L’ambiente rude della terra bruzia fece conoscere a Mattia Preti il mondo della sofferenza, della realtà esistenziale fatta di gente umile, temprata dalla fatica quotidiana e dalla fronte corrugata che accetta questa condizione e questo mondo con il lume della fede, che è l’unico fondamento certo del vivere.
Nella concezione teologica pretiana, anche quell’atto esecrando della vendetta, retaggio di un mondo ancestrale, viene inteso come forma eroica di riscatto verso il Bene superiore: quasi sempre, a compiere tale atto, sono le donne-eroine, che, nel mondo dell’artista, perdono ogni forma di sensualità morbosa, a vantaggio dell’azione etica.
Se in Caravaggio dominava, almeno al tempo dei dipinti della Cappella Contarelli, il travaglio causato dal tema della salvezza e della predestinazione, in Preti il tema si sposta sulla capacità etica di ogni singolo, che ha in sé le potenzialità per conquistare quella salvezza: a tutti è aperta la via del cielo.
Già nell’affresco di S. Carlo ai Catinari e successivamente in quelli di S. Andrea della Valle, la potenza fisica della figura non è una iperbole per emulare Michelangelo, ma è espressione di potenza (aristotelicamente intesa) che l’umanità possiede e che l’eroe-Santo ha già messo in atto. Ed ecco che i Santi delle tele di Mattia hanno volto umano e non idilliaco, sono persone reali e veritiere, sono individui nel senso caravaggesco dei quali si privilegia il lato etico e poco quello miracolistico.

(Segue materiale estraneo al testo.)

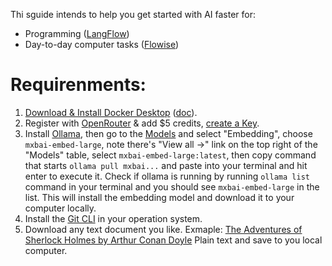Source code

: Thi sguide intends to help you get started with AI faster for:
- Programming ([LangFlow](langflow/README.md))
- Day-to-day computer tasks ([Flowise](flowise-app/README.md))

# Requirenments:
1. [Download & Install Docker Desktop](https://www.docker.com/products/docker-desktop/) ([doc](https://docs.docker.com/get-started/get-docker/)).
2. Register with [OpenRouter](https://openrouter.ai/settings/credits) & add $5 credits, [create a Key](https://openrouter.ai/settings/keys).
3. Install [Ollama](https://ollama.com/download), then go to the [Models](https://ollama.com/search) and select "Embedding", choose `mxbai-embed-large`, note there's "View all →" link on the top right of the "Models" table, select `mxbai-embed-large:latest`, then copy command that starts `ollama pull mxbai...` and paste into your terminal and hit enter to execute it. Check if ollama is running by running `ollama list` command in your terminal and you should see `mxbai-embed-large` in the list. This will install the embedding model and download it to your computer locally.
4. Install the [Git CLI](#cli-tools) in your operation system.
5. Download any text document you like. Exmaple: [The Adventures of Sherlock Holmes by Arthur Conan Doyle](https://www.gutenberg.org/ebooks/1661) Plain text and save to you local computer. 


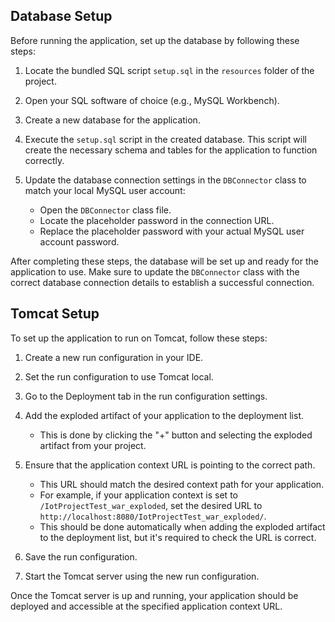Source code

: ## Database Setup

Before running the application, set up the database by following these steps:

1. Locate the bundled SQL script `setup.sql` in the `resources` folder of the project.

2. Open your SQL software of choice (e.g., MySQL Workbench).

3. Create a new database for the application.

4. Execute the `setup.sql` script in the created database. This script will create the necessary schema and tables for the application to function correctly.

5. Update the database connection settings in the `DBConnector` class to match your local MySQL user account:
    - Open the `DBConnector` class file.
    - Locate the placeholder password in the connection URL.
    - Replace the placeholder password with your actual MySQL user account password.

After completing these steps, the database will be set up and ready for the application to use. Make sure to update the `DBConnector` class with the correct database connection details to establish a successful connection.

## Tomcat Setup

To set up the application to run on Tomcat, follow these steps:

1. Create a new run configuration in your IDE.

2. Set the run configuration to use Tomcat local.

3. Go to the Deployment tab in the run configuration settings.

4. Add the exploded artifact of your application to the deployment list.
    - This is done by clicking the "+" button and selecting the exploded artifact from your project.

5. Ensure that the application context URL is pointing to the correct path.
    - This URL should match the desired context path for your application.
    - For example, if your application context is set to `/IotProjectTest_war_exploded`, set the desired URL to `http://localhost:8080/IotProjectTest_war_exploded/`.
    - This should be done automatically when adding the exploded artifact to the deployment list, but it's required to check the URL is correct.

6. Save the run configuration.

7. Start the Tomcat server using the new run configuration.

Once the Tomcat server is up and running, your application should be deployed and accessible at the specified application context URL.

Quanto si è lontani dal mondo raffaellesco, ma anche da quello del Carracci!
Non più ricerca della perfezione ideale, ma realtà colta “in fieri”.
E nemmeno ricerca di equilibrio tra uomo e natura, ma ricerca di equilibrio nell’ “historia”: e questo è il classicismo pretiano.
A Roma, dove Preti era giunto nel 1630, e dove non si era ancora spenta l’eco per la morte di Giordano Bruno (arso nel 1600 a “Campo dei Fiori”), il pittore respirò l’aria nuova portata dalle idee “eretiche” del filosofo e ne comprese e colse il senso profondo. Bruno non aveva allontanato Dio, anzi lo aveva ritrovato.
Fu soprattutto, però, il senso dell’infinito, idea tormentata del mondo barocco, ma presente, insieme a quella di immortalità, sin dalla notte dei tempi nella mente dell’uomo, che lo assillava, spinto in questo anche dalle cupole dell’Urbe, soprattutto da quella che era stata affrescata dal Lanfranco.
L’infinito bruniano per il nostro non fu altro che l’irradiamento dell’Essere, lo sperdersi ed il ritrovarsi nella divinità attraverso la fede: il reale e la vita questo sono e l’arte pittorica, così come pure chiedeva la tradizione tridentina, ha tale nobile funzione.
Questo messaggio sarebbe bene fare conoscere, nel 400° anniversario della nascita, perché l’arte, affascinando, conquisti a nobili virtù specialmente le nuove generazioni.
Si spera che una grande mostra a Taverna, annunciata per il 24 febbraio 2013, dia la possibilità di cogliere dal vivo gli innumerevoli imput del genio pretiano.